No. Wisdom is, like the other ability scores, a combination of traits. If all "crazy" characters had this, then they would also be easy to dominate and surprise. But you could have a "crazy" character who resists domination or who is wary.



And Madness cleric domain makes you crazier than you were before, by making you lose wisdom again. Which is terrible considering how clerics use WIS.

So, yeah, you might say Wisdom controls Sanity.
Because fiddling with wisdom is a way to gimp characters, the madness domain gives its cleric a madness bonus to spells and saves. Similarly, in the original prc, as an alienist prc gained levels, he became more "insane", and so they the wisdom score is lowered but gave a bonus on saves to make up for it.

The best thing is to seperate wisdom from sanity as is done here http://www.d20srd.org/srd/variant/campaigns/sanity.htm


I'm planning on creating a crazy, deranged schizophrenic Lv. 8(or 9) wizard for my next character. Are there any rules on schizophrenia in Dragon or anywhere? Any suggestions?

Insane wizard? Easy. There are plenty of examples in the game like Zagyg and Halaster Blackcloak. Just pick whatever stereotyped insanity you want and have fun with it.

This type of encounter can even be made with a wizard much higher level than the party. Since the wizard is insane, you can justify any act including NOT killing the party even if the party attacks the wizard first.

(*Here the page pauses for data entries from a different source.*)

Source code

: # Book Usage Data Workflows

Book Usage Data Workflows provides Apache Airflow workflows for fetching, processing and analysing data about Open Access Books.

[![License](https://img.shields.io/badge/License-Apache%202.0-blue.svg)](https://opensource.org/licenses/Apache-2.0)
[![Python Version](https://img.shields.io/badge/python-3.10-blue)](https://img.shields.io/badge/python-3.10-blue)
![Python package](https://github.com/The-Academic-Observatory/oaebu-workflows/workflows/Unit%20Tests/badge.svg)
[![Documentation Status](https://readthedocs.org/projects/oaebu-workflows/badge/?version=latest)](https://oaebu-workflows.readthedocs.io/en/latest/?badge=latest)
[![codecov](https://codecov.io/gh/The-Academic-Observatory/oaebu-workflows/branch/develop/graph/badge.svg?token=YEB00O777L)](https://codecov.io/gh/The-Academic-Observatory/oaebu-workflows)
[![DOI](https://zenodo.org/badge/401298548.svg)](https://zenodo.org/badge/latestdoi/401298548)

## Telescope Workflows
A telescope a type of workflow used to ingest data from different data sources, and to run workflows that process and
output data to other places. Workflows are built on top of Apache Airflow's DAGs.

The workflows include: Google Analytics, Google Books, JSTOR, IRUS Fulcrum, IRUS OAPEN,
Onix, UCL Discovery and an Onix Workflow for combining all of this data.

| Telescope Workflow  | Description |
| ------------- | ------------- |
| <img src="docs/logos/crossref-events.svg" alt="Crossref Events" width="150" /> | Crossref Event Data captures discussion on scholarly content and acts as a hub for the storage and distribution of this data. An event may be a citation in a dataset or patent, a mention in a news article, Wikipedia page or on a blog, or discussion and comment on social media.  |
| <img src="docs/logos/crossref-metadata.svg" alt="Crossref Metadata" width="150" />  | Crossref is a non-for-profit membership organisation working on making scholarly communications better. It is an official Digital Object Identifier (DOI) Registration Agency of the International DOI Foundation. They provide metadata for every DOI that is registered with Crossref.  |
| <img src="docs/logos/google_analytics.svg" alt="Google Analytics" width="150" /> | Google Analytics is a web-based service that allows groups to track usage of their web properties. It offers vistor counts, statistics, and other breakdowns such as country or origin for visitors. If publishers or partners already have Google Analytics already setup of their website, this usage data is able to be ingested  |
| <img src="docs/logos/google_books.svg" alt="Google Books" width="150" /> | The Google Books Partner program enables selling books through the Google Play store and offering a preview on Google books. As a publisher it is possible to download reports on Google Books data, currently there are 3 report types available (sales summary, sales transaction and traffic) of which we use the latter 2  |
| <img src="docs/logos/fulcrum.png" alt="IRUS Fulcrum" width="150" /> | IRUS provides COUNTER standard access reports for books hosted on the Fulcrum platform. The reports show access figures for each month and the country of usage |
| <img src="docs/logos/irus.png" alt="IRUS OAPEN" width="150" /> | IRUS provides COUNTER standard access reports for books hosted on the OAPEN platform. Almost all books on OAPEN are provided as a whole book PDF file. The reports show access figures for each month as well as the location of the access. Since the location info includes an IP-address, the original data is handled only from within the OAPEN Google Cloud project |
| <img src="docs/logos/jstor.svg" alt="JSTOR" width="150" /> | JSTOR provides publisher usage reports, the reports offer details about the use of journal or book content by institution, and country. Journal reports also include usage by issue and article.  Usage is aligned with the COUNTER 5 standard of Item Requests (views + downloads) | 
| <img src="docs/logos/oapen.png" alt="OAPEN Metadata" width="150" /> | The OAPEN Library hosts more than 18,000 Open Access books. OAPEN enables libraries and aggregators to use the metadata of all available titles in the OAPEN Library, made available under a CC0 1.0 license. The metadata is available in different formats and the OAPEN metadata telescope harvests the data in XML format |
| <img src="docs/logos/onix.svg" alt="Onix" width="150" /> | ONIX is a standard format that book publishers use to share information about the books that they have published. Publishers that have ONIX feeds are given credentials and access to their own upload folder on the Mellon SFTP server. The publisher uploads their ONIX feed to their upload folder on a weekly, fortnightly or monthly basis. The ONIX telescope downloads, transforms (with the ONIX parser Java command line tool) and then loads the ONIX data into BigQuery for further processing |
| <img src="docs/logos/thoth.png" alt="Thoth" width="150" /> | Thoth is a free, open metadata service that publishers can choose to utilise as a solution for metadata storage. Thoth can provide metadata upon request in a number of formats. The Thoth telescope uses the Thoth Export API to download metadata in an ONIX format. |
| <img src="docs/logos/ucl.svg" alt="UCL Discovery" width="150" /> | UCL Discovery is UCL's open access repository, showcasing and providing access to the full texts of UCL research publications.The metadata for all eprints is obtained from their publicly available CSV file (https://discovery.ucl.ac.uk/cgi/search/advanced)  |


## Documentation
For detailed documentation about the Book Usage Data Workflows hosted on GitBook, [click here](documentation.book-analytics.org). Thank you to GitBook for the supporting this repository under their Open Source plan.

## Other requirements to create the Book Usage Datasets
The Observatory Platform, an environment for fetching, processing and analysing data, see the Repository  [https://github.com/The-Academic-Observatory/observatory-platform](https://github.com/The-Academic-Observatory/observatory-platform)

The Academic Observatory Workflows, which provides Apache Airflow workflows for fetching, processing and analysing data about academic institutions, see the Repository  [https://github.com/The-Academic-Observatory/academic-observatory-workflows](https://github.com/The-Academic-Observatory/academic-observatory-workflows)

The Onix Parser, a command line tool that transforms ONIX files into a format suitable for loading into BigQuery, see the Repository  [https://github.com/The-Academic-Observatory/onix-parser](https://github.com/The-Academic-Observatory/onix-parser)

I remember an old Dungeon adventure where a 7th level party encounters an old but insane lich in his long forgotten magic academy. The crazy lich thinks the party members are his old students when he first meets them and starts lecturing them. If they angered him, he might chide them with a slap on the wrist (paralyzing touch). Eventually he would wander away muttering to himself. But he would come back now and then to remind the students of something or other. The party was not meant to destroy the lich but to find what they were after in the magic lab without getting the lich angry. If they were foolish enough to attack the lich directly, the lich would get really angry and defend itself. But you could stop short of a TPK by having the lich "forgive" the "prank" the "students" had played on him. After all, he was crazy.

AppleChips
2009-06-19, 06:13 PM
Oh, thanks. I didn't realize it was an actual article :smallsmile: And that Sanity page looks very useful. I hadn't seen it before on SRD.

HamsterOfTheGod
2009-06-19, 07:23 PM
Or you can always do the non-sequiter shtick like cap'n fang from yafgc or murdock from the a-team. Play it for laughs. Stuff like

Dm: the king asks you to introduce yourselves

Player 1: john of newcastle, my sword is at your service your majesty

Crazy wizard: I don't like rabbits!

and leave it to the other players to explain. And stuff like

Dm: the goblins attack

Crazy player: I cast a fireball and shout "Knees and toes! Knees and toes!"